→ Assigned task
Leave every image behind and restate the data word for word.
◇ ◇ ◇ ◇
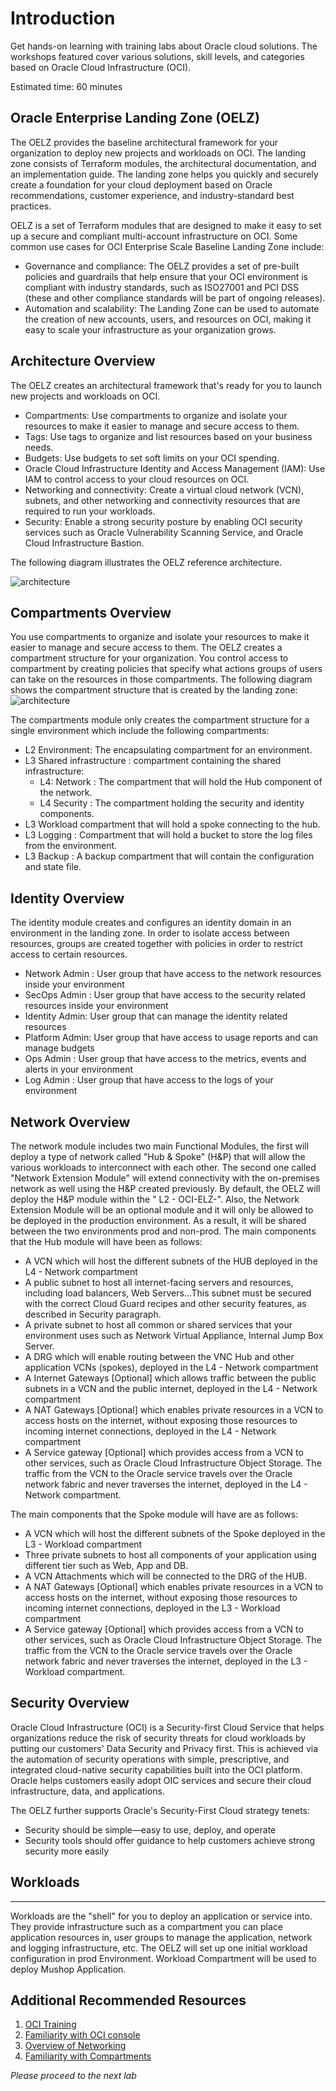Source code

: # Introduction

Get hands-on learning with training labs about Oracle cloud solutions. The workshops featured cover various solutions, skill levels, and categories based on Oracle Cloud Infrastructure (OCI).

Estimated time: 60 minutes

## Oracle Enterprise Landing Zone (OELZ)

The OELZ provides the baseline architectural framework for your organization to deploy new projects and workloads on OCI. The landing zone consists of Terraform modules, the architectural documentation, and an implementation guide. The landing zone helps you quickly and securely create a foundation for your cloud deployment based on Oracle recommendations, customer experience, and industry-standard best practices.

OELZ is a set of Terraform modules that are designed to make it easy to set up a secure and compliant multi-account infrastructure on OCI. Some common use cases for OCI Enterprise Scale Baseline Landing Zone include:

- Governance and compliance: The OELZ provides a set of pre-built policies and guardrails that help ensure that your OCI environment is compliant with industry standards, such as ISO27001 and PCI DSS (these and other compliance standards will be part of ongoing releases).
- Automation and scalability: The Landing Zone can be used to automate the creation of new accounts, users, and resources on OCI, making it easy to scale your infrastructure as your organization grows.


## Architecture Overview

The OELZ creates an architectural framework that's ready for you to launch new projects and workloads on OCI.

- Compartments: Use compartments to organize and isolate your resources to make it easier to manage and secure access to them.
- Tags: Use tags to organize and list resources based on your business needs.
- Budgets: Use budgets to set soft limits on your OCI spending.
- Oracle Cloud Infrastructure Identity and Access Management (IAM): Use IAM to control access to your cloud resources on OCI.
- Networking and connectivity: Create a virtual cloud network (VCN), subnets, and other networking and connectivity resources that are required to run your  workloads.
- Security: Enable a strong security posture by enabling OCI security services such as Oracle Vulnerability Scanning Service, and Oracle Cloud Infrastructure Bastion.

The following diagram illustrates the OELZ reference architecture.

![architecture](./../intro/images/enterprise-landing-zone-v2.svg " ")

## Compartments Overview

You use compartments to organize and isolate your resources to make it easier to manage and secure access to them.
The OELZ creates a compartment structure for your organization. You control access to compartment by creating policies that specify what actions groups of users can take on the resources in those compartments. The following diagram shows the compartment structure that is created by the landing zone:
![architecture](./../intro/images/esblz2-compartments.png " ")

The compartments module only creates the compartment structure for a single environment which include the following compartments:


- L2 Environment: The encapsulating compartment for an environment.
- L3 Shared infrastructure : compartment containing the shared infrastructure:
   - L4: Network : The compartment that will hold the Hub component of the network.
   - L4 Security : The compartment holding the security and identity components.
- L3 Workload compartment that will hold a spoke connecting to the hub.
- L3 Logging : Compartment that will hold a bucket to store the log files from the environment.
- L3 Backup : A backup compartment that will contain the configuration and state file.

## Identity Overview
The identity module creates and configures an identity domain in an environment in the landing zone.
In order to isolate access between resources, groups are created together with policies in order to restrict access to certain resources.

- Network Admin : User group that have access to the network resources inside your environment
- SecOps Admin  : User group that have access to the security related resources inside your environment
- Identity Admin: User group that can manage the identity related resources
- Platform Admin: User group that have access to usage reports and can manage budgets
- Ops Admin     : User group that have access to the metrics, events and alerts in your environment
- Log Admin     : User group that have access to the logs of your environment

## Network Overview

The network module includes two main Functional Modules, the first will deploy a type of network called "Hub & Spoke" (H&P) that will allow the various workloads to interconnect with each other. The second one called "Network Extension Module" will extend connectivity with the on-premises network as well using the H&P created previously.
By default, the OELZ will deploy the H&P module within the " L2 - OCI-ELZ-<Environment Name>". Also, the Network Extension Module will be an optional module and it will only be allowed to be deployed in the production environment. As a result, it will be shared between the two environments prod and non-prod.
The main components that the Hub module will have been as follows:

- A VCN which will host the different subnets of the HUB deployed in the L4 - Network compartment
- A public subnet to host all internet-facing servers and resources, including load balancers, Web Servers...This subnet must be secured with the correct Cloud Guard recipes and other security features, as described in Security paragraph.
- A private subnet to host all common or shared services that your environment uses such as Network Virtual Appliance, Internal Jump Box Server.
- A DRG which will enable routing between the VNC Hub and other application VCNs (spokes), deployed in the L4 - Network compartment
- A Internet Gateways [Optional] which allows traffic between the public subnets in a VCN and the public internet, deployed in the L4 - Network compartment
- A NAT Gateways [Optional] which enables private resources in a VCN to access hosts on the internet, without exposing those resources to incoming internet connections, deployed in the L4 - Network compartment
- A Service gateway [Optional] which provides access from a VCN to other services, such as Oracle Cloud Infrastructure Object Storage. The traffic from the VCN to the Oracle service travels over the Oracle network fabric and never traverses the internet, deployed in the L4 - Network compartment.


The main components that the Spoke module will have are as follows:
- A VCN which will host the different subnets of the Spoke deployed in the L3 - Workload compartment
- Three private subnets to host all components of your application using different tier such as Web, App and DB.
- A VCN Attachments which will be connected to the DRG of the HUB.
- A NAT Gateways [Optional] which enables private resources in a VCN to access hosts on the internet, without exposing those resources to incoming internet connections, deployed in the L3 - Workload compartment
- A Service gateway [Optional] which provides access from a VCN to other services, such as Oracle Cloud Infrastructure Object Storage. The traffic from the VCN to the Oracle service travels over the Oracle network fabric and never traverses the internet, deployed in the L3 - Workload compartment.

## Security Overview

Oracle Cloud Infrastructure (OCI) is a Security-first Cloud Service that helps organizations reduce the risk of security threats for cloud workloads by putting our customers' Data Security and Privacy first.  This is achieved via the automation of security operations with simple, prescriptive, and integrated cloud-native security capabilities built into the OCI platform.  Oracle helps customers easily adopt OIC services and secure their cloud infrastructure, data, and applications.

The OELZ further supports Oracle's Security-First Cloud strategy tenets:

- Security should be simple—easy to use, deploy, and operate
- Security tools should offer guidance to help customers achieve strong security more easily

## Workloads

---
Workloads are the "shell" for you to deploy an application or service into. They provide infrastructure such as a compartment you can place application resources in, user groups to manage the application, network and logging infrastructure, etc. The OELZ will set up one initial workload configuration in prod Environment. Workload Compartment will be used to deploy Mushop Application.

## Additional Recommended Resources

1. [OCI Training](https://cloud.oracle.com/en_US/iaas/training)
2. [Familiarity with OCI console](https://docs.us-phoenix-1.oraclecloud.com/Content/GSG/Concepts/console.htm)
3. [Overview of Networking](https://docs.us-phoenix-1.oraclecloud.com/Content/Network/Concepts/overview.htm)
4. [Familiarity with Compartments](https://docs.us-phoenix-1.oraclecloud.com/Content/GSG/Concepts/concepts.htm)

*Please proceed to the next lab*

<!-- ## Acknowledgements

- **Author** - Kay Malcolm, Director, Product Management
- **Adapted by** -  Yaisah Granillo, Cloud Solution Engineer, NA Cloud
- **Contributors** - LiveLabs QA Team (Arabella Yao, Product Manager Intern | Isa Kessinger, QA Intern)
- **Last Updated By/Date** - Kay Malcolm, April 2023 -->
◇ ◇ ◇ ◇
→ Result for this exercise
Source code

: # Introduction

Get hands-on learning with training labs about Oracle cloud solutions. The workshops featured cover various solutions, skill levels, and categories based on Oracle Cloud Infrastructure (OCI).

Estimated time: 60 minutes

## Oracle Enterprise Landing Zone (OELZ)

The OELZ provides the baseline architectural framework for your organization to deploy new projects and workloads on OCI. The landing zone consists of Terraform modules, the architectural documentation, and an implementation guide. The landing zone helps you quickly and securely create a foundation for your cloud deployment based on Oracle recommendations, customer experience, and industry-standard best practices.

OELZ is a set of Terraform modules that are designed to make it easy to set up a secure and compliant multi-account infrastructure on OCI. Some common use cases for OCI Enterprise Scale Baseline Landing Zone include:

- Governance and compliance: The OELZ provides a set of pre-built policies and guardrails that help ensure that your OCI environment is compliant with industry standards, such as ISO27001 and PCI DSS (these and other compliance standards will be part of ongoing releases).
- Automation and scalability: The Landing Zone can be used to automate the creation of new accounts, users, and resources on OCI, making it easy to scale your infrastructure as your organization grows.


## Architecture Overview

The OELZ creates an architectural framework that's ready for you to launch new projects and workloads on OCI.

- Compartments: Use compartments to organize and isolate your resources to make it easier to manage and secure access to them.
- Tags: Use tags to organize and list resources based on your business needs.
- Budgets: Use budgets to set soft limits on your OCI spending.
- Oracle Cloud Infrastructure Identity and Access Management (IAM): Use IAM to control access to your cloud resources on OCI.
- Networking and connectivity: Create a virtual cloud network (VCN), subnets, and other networking and connectivity resources that are required to run your  workloads.
- Security: Enable a strong security posture by enabling OCI security services such as Oracle Vulnerability Scanning Service, and Oracle Cloud Infrastructure Bastion.

The following diagram illustrates the OELZ reference architecture.

![architecture](./../intro/images/enterprise-landing-zone-v2.svg " ")

## Compartments Overview

You use compartments to organize and isolate your resources to make it easier to manage and secure access to them.
The OELZ creates a compartment structure for your organization. You control access to compartment by creating policies that specify what actions groups of users can take on the resources in those compartments. The following diagram shows the compartment structure that is created by the landing zone:
![architecture](./../intro/images/esblz2-compartments.png " ")

The compartments module only creates the compartment structure for a single environment which include the following compartments:


- L2 Environment: The encapsulating compartment for an environment.
- L3 Shared infrastructure : compartment containing the shared infrastructure:
   - L4: Network : The compartment that will hold the Hub component of the network.
   - L4 Security : The compartment holding the security and identity components.
- L3 Workload compartment that will hold a spoke connecting to the hub.
- L3 Logging : Compartment that will hold a bucket to store the log files from the environment.
- L3 Backup : A backup compartment that will contain the configuration and state file.

## Identity Overview
The identity module creates and configures an identity domain in an environment in the landing zone.
In order to isolate access between resources, groups are created together with policies in order to restrict access to certain resources.

- Network Admin : User group that have access to the network resources inside your environment
- SecOps Admin  : User group that have access to the security related resources inside your environment
- Identity Admin: User group that can manage the identity related resources
- Platform Admin: User group that have access to usage reports and can manage budgets
- Ops Admin     : User group that have access to the metrics, events and alerts in your environment
- Log Admin     : User group that have access to the logs of your environment

## Network Overview

The network module includes two main Functional Modules, the first will deploy a type of network called "Hub & Spoke" (H&P) that will allow the various workloads to interconnect with each other. The second one called "Network Extension Module" will extend connectivity with the on-premises network as well using the H&P created previously.
By default, the OELZ will deploy the H&P module within the " L2 - OCI-ELZ-<Environment Name>". Also, the Network Extension Module will be an optional module and it will only be allowed to be deployed in the production environment. As a result, it will be shared between the two environments prod and non-prod.
The main components that the Hub module will have been as follows:

- A VCN which will host the different subnets of the HUB deployed in the L4 - Network compartment
- A public subnet to host all internet-facing servers and resources, including load balancers, Web Servers...This subnet must be secured with the correct Cloud Guard recipes and other security features, as described in Security paragraph.
- A private subnet to host all common or shared services that your environment uses such as Network Virtual Appliance, Internal Jump Box Server.
- A DRG which will enable routing between the VNC Hub and other application VCNs (spokes), deployed in the L4 - Network compartment
- A Internet Gateways [Optional] which allows traffic between the public subnets in a VCN and the public internet, deployed in the L4 - Network compartment
- A NAT Gateways [Optional] which enables private resources in a VCN to access hosts on the internet, without exposing those resources to incoming internet connections, deployed in the L4 - Network compartment
- A Service gateway [Optional] which provides access from a VCN to other services, such as Oracle Cloud Infrastructure Object Storage. The traffic from the VCN to the Oracle service travels over the Oracle network fabric and never traverses the internet, deployed in the L4 - Network compartment.


The main components that the Spoke module will have are as follows:
- A VCN which will host the different subnets of the Spoke deployed in the L3 - Workload compartment
- Three private subnets to host all components of your application using different tier such as Web, App and DB.
- A VCN Attachments which will be connected to the DRG of the HUB.
- A NAT Gateways [Optional] which enables private resources in a VCN to access hosts on the internet, without exposing those resources to incoming internet connections, deployed in the L3 - Workload compartment
- A Service gateway [Optional] which provides access from a VCN to other services, such as Oracle Cloud Infrastructure Object Storage. The traffic from the VCN to the Oracle service travels over the Oracle network fabric and never traverses the internet, deployed in the L3 - Workload compartment.

## Security Overview

Oracle Cloud Infrastructure (OCI) is a Security-first Cloud Service that helps organizations reduce the risk of security threats for cloud workloads by putting our customers' Data Security and Privacy first.  This is achieved via the automation of security operations with simple, prescriptive, and integrated cloud-native security capabilities built into the OCI platform.  Oracle helps customers easily adopt OIC services and secure their cloud infrastructure, data, and applications.

The OELZ further supports Oracle's Security-First Cloud strategy tenets:

- Security should be simple—easy to use, deploy, and operate
- Security tools should offer guidance to help customers achieve strong security more easily

## Workloads

---
Workloads are the "shell" for you to deploy an application or service into. They provide infrastructure such as a compartment you can place application resources in, user groups to manage the application, network and logging infrastructure, etc. The OELZ will set up one initial workload configuration in prod Environment. Workload Compartment will be used to deploy Mushop Application.

## Additional Recommended Resources

1. [OCI Training](https://cloud.oracle.com/en_US/iaas/training)
2. [Familiarity with OCI console](https://docs.us-phoenix-1.oraclecloud.com/Content/GSG/Concepts/console.htm)
3. [Overview of Networking](https://docs.us-phoenix-1.oraclecloud.com/Content/Network/Concepts/overview.htm)
4. [Familiarity with Compartments](https://docs.us-phoenix-1.oraclecloud.com/Content/GSG/Concepts/concepts.htm)

*Please proceed to the next lab*

<!-- ## Acknowledgements

- **Author** - Kay Malcolm, Director, Product Management
- **Adapted by** -  Yaisah Granillo, Cloud Solution Engineer, NA Cloud
- **Contributors** - LiveLabs QA Team (Arabella Yao, Product Manager Intern | Isa Kessinger, QA Intern)
- **Last Updated By/Date** - Kay Malcolm, April 2023 -->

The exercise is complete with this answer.